_Collected data_.
○ ○ ○ ○ ○ ○ ○
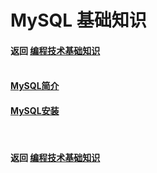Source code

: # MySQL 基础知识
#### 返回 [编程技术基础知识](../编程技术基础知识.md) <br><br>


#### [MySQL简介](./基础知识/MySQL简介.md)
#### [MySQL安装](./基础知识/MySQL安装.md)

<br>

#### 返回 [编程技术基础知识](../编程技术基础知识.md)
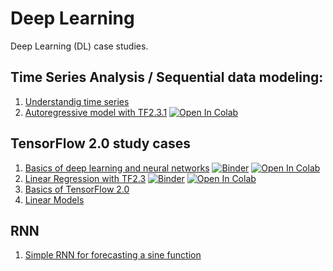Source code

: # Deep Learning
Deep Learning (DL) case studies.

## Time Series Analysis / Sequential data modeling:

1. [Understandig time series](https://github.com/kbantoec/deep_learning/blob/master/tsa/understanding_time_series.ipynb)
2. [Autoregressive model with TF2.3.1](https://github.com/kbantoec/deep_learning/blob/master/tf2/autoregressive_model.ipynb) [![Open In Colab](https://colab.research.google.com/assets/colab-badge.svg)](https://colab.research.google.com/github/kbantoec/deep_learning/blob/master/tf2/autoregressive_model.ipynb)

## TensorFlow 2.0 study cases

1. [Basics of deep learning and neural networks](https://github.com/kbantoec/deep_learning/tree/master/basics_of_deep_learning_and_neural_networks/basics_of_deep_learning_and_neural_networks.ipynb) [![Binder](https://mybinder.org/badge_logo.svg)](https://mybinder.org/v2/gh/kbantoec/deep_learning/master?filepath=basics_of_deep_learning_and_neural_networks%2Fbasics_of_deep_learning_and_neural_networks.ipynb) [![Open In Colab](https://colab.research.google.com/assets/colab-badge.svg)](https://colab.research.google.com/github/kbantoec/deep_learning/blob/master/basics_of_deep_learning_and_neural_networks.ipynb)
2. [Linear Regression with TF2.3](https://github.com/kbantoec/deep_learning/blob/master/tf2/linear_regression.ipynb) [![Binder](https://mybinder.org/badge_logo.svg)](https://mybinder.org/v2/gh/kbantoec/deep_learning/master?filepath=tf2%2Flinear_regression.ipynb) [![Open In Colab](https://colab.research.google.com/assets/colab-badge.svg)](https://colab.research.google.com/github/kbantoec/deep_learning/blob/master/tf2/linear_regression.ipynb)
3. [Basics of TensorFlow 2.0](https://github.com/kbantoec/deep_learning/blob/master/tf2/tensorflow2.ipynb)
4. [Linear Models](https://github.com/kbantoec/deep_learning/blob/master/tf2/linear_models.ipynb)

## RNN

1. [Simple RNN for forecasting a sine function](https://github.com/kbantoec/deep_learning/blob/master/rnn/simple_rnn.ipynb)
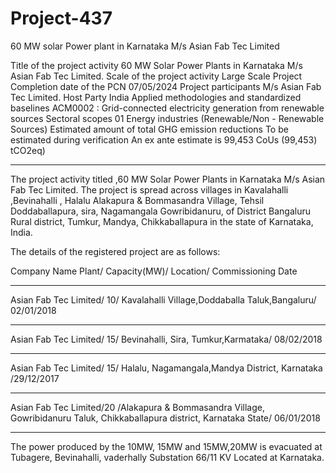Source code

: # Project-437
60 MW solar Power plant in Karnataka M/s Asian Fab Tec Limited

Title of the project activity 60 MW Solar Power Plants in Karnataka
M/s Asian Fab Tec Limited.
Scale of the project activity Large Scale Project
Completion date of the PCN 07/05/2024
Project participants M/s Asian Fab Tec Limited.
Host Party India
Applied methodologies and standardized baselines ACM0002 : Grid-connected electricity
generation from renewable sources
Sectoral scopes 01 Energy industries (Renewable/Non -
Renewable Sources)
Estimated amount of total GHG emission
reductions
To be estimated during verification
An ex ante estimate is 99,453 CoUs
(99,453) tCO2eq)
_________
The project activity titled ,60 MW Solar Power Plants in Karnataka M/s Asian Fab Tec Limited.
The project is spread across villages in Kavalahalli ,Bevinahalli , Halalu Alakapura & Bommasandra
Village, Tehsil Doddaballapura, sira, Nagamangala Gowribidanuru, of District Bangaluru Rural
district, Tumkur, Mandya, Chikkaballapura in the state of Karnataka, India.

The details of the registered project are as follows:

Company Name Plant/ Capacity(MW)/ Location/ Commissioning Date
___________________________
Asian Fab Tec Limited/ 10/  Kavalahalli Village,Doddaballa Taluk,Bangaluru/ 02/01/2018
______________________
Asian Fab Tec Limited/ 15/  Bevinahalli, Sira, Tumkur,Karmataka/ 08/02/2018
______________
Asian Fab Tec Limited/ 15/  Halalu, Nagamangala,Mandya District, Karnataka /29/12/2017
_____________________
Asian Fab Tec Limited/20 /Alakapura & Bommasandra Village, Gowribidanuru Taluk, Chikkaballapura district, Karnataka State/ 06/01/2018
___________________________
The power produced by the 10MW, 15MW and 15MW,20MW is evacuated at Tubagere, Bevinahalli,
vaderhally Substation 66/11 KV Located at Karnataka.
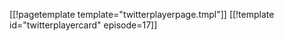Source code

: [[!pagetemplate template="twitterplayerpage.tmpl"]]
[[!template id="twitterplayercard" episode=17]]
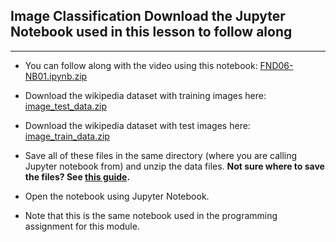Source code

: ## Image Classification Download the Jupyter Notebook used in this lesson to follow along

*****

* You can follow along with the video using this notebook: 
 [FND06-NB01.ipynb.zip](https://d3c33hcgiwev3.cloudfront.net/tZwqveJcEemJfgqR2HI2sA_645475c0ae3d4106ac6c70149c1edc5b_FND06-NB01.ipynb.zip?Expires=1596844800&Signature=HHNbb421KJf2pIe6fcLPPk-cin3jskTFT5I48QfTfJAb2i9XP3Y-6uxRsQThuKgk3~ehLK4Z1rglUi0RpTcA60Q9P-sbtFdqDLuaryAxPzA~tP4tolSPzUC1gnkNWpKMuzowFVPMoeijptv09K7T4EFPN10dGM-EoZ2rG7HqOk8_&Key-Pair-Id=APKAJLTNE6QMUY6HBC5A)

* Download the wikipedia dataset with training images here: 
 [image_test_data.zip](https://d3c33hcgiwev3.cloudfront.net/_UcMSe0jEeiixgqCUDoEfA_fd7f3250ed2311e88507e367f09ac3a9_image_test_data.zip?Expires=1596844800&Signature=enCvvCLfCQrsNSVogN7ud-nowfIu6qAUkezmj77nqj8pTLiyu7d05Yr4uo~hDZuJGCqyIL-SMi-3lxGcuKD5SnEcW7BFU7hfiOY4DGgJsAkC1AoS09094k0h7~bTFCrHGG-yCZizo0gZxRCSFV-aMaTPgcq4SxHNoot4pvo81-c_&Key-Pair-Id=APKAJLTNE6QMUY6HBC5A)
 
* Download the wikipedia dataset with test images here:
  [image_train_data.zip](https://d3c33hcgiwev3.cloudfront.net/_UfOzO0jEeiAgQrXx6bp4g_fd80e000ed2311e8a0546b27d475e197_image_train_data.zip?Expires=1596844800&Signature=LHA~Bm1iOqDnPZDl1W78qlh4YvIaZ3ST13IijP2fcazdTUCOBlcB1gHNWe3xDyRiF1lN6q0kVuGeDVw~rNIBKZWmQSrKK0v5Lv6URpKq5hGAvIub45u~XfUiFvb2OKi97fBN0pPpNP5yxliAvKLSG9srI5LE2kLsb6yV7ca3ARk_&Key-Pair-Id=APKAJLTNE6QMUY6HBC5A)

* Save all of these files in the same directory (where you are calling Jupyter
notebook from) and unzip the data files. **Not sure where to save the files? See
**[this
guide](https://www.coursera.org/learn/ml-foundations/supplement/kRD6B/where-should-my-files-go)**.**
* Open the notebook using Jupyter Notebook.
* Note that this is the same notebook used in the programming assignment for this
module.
○ ○ ○ ○ ○ ○ ○
_What to work on_.
Retype the records exactly. Any image in them should not appear in what you write.

_Response to this task_.
Source code

: # MySQL 基础知识
#### 返回 [编程技术基础知识](../编程技术基础知识.md) <br><br>


#### [MySQL简介](./基础知识/MySQL简介.md)
#### [MySQL安装](./基础知识/MySQL安装.md)

<br>

#### 返回 [编程技术基础知识](../编程技术基础知识.md)
Source code

: # Deep Learning
Deep Learning (DL) case studies.

## Time Series Analysis / Sequential data modeling:

1. [Understandig time series](https://github.com/kbantoec/deep_learning/blob/master/tsa/understanding_time_series.ipynb)
2. [Autoregressive model with TF2.3.1](https://github.com/kbantoec/deep_learning/blob/master/tf2/autoregressive_model.ipynb) [![Open In Colab](https://colab.research.google.com/assets/colab-badge.svg)](https://colab.research.google.com/github/kbantoec/deep_learning/blob/master/tf2/autoregressive_model.ipynb)

## TensorFlow 2.0 study cases

1. [Basics of deep learning and neural networks](https://github.com/kbantoec/deep_learning/tree/master/basics_of_deep_learning_and_neural_networks/basics_of_deep_learning_and_neural_networks.ipynb) [![Binder](https://mybinder.org/badge_logo.svg)](https://mybinder.org/v2/gh/kbantoec/deep_learning/master?filepath=basics_of_deep_learning_and_neural_networks%2Fbasics_of_deep_learning_and_neural_networks.ipynb) [![Open In Colab](https://colab.research.google.com/assets/colab-badge.svg)](https://colab.research.google.com/github/kbantoec/deep_learning/blob/master/basics_of_deep_learning_and_neural_networks.ipynb)
2. [Linear Regression with TF2.3](https://github.com/kbantoec/deep_learning/blob/master/tf2/linear_regression.ipynb) [![Binder](https://mybinder.org/badge_logo.svg)](https://mybinder.org/v2/gh/kbantoec/deep_learning/master?filepath=tf2%2Flinear_regression.ipynb) [![Open In Colab](https://colab.research.google.com/assets/colab-badge.svg)](https://colab.research.google.com/github/kbantoec/deep_learning/blob/master/tf2/linear_regression.ipynb)
3. [Basics of TensorFlow 2.0](https://github.com/kbantoec/deep_learning/blob/master/tf2/tensorflow2.ipynb)
4. [Linear Models](https://github.com/kbantoec/deep_learning/blob/master/tf2/linear_models.ipynb)

## RNN

1. [Simple RNN for forecasting a sine function](https://github.com/kbantoec/deep_learning/blob/master/rnn/simple_rnn.ipynb)
Source code

: # Project-437
60 MW solar Power plant in Karnataka M/s Asian Fab Tec Limited

Title of the project activity 60 MW Solar Power Plants in Karnataka
M/s Asian Fab Tec Limited.
Scale of the project activity Large Scale Project
Completion date of the PCN 07/05/2024
Project participants M/s Asian Fab Tec Limited.
Host Party India
Applied methodologies and standardized baselines ACM0002 : Grid-connected electricity
generation from renewable sources
Sectoral scopes 01 Energy industries (Renewable/Non -
Renewable Sources)
Estimated amount of total GHG emission
reductions
To be estimated during verification
An ex ante estimate is 99,453 CoUs
(99,453) tCO2eq)
_________
The project activity titled ,60 MW Solar Power Plants in Karnataka M/s Asian Fab Tec Limited.
The project is spread across villages in Kavalahalli ,Bevinahalli , Halalu Alakapura & Bommasandra
Village, Tehsil Doddaballapura, sira, Nagamangala Gowribidanuru, of District Bangaluru Rural
district, Tumkur, Mandya, Chikkaballapura in the state of Karnataka, India.

The details of the registered project are as follows:

Company Name Plant/ Capacity(MW)/ Location/ Commissioning Date
___________________________
Asian Fab Tec Limited/ 10/  Kavalahalli Village,Doddaballa Taluk,Bangaluru/ 02/01/2018
______________________
Asian Fab Tec Limited/ 15/  Bevinahalli, Sira, Tumkur,Karmataka/ 08/02/2018
______________
Asian Fab Tec Limited/ 15/  Halalu, Nagamangala,Mandya District, Karnataka /29/12/2017
_____________________
Asian Fab Tec Limited/20 /Alakapura & Bommasandra Village, Gowribidanuru Taluk, Chikkaballapura district, Karnataka State/ 06/01/2018
___________________________
The power produced by the 10MW, 15MW and 15MW,20MW is evacuated at Tubagere, Bevinahalli,
vaderhally Substation 66/11 KV Located at Karnataka.
Source code

: [[!pagetemplate template="twitterplayerpage.tmpl"]]
[[!template id="twitterplayercard" episode=17]]
Source code

: ## Image Classification Download the Jupyter Notebook used in this lesson to follow along

*****

* You can follow along with the video using this notebook: 
 [FND06-NB01.ipynb.zip](https://d3c33hcgiwev3.cloudfront.net/tZwqveJcEemJfgqR2HI2sA_645475c0ae3d4106ac6c70149c1edc5b_FND06-NB01.ipynb.zip?Expires=1596844800&Signature=HHNbb421KJf2pIe6fcLPPk-cin3jskTFT5I48QfTfJAb2i9XP3Y-6uxRsQThuKgk3~ehLK4Z1rglUi0RpTcA60Q9P-sbtFdqDLuaryAxPzA~tP4tolSPzUC1gnkNWpKMuzowFVPMoeijptv09K7T4EFPN10dGM-EoZ2rG7HqOk8_&Key-Pair-Id=APKAJLTNE6QMUY6HBC5A)

* Download the wikipedia dataset with training images here: 
 [image_test_data.zip](https://d3c33hcgiwev3.cloudfront.net/_UcMSe0jEeiixgqCUDoEfA_fd7f3250ed2311e88507e367f09ac3a9_image_test_data.zip?Expires=1596844800&Signature=enCvvCLfCQrsNSVogN7ud-nowfIu6qAUkezmj77nqj8pTLiyu7d05Yr4uo~hDZuJGCqyIL-SMi-3lxGcuKD5SnEcW7BFU7hfiOY4DGgJsAkC1AoS09094k0h7~bTFCrHGG-yCZizo0gZxRCSFV-aMaTPgcq4SxHNoot4pvo81-c_&Key-Pair-Id=APKAJLTNE6QMUY6HBC5A)
 
* Download the wikipedia dataset with test images here:
  [image_train_data.zip](https://d3c33hcgiwev3.cloudfront.net/_UfOzO0jEeiAgQrXx6bp4g_fd80e000ed2311e8a0546b27d475e197_image_train_data.zip?Expires=1596844800&Signature=LHA~Bm1iOqDnPZDl1W78qlh4YvIaZ3ST13IijP2fcazdTUCOBlcB1gHNWe3xDyRiF1lN6q0kVuGeDVw~rNIBKZWmQSrKK0v5Lv6URpKq5hGAvIub45u~XfUiFvb2OKi97fBN0pPpNP5yxliAvKLSG9srI5LE2kLsb6yV7ca3ARk_&Key-Pair-Id=APKAJLTNE6QMUY6HBC5A)

* Save all of these files in the same directory (where you are calling Jupyter
notebook from) and unzip the data files. **Not sure where to save the files? See
**[this
guide](https://www.coursera.org/learn/ml-foundations/supplement/kRD6B/where-should-my-files-go)**.**
* Open the notebook using Jupyter Notebook.
* Note that this is the same notebook used in the programming assignment for this
module.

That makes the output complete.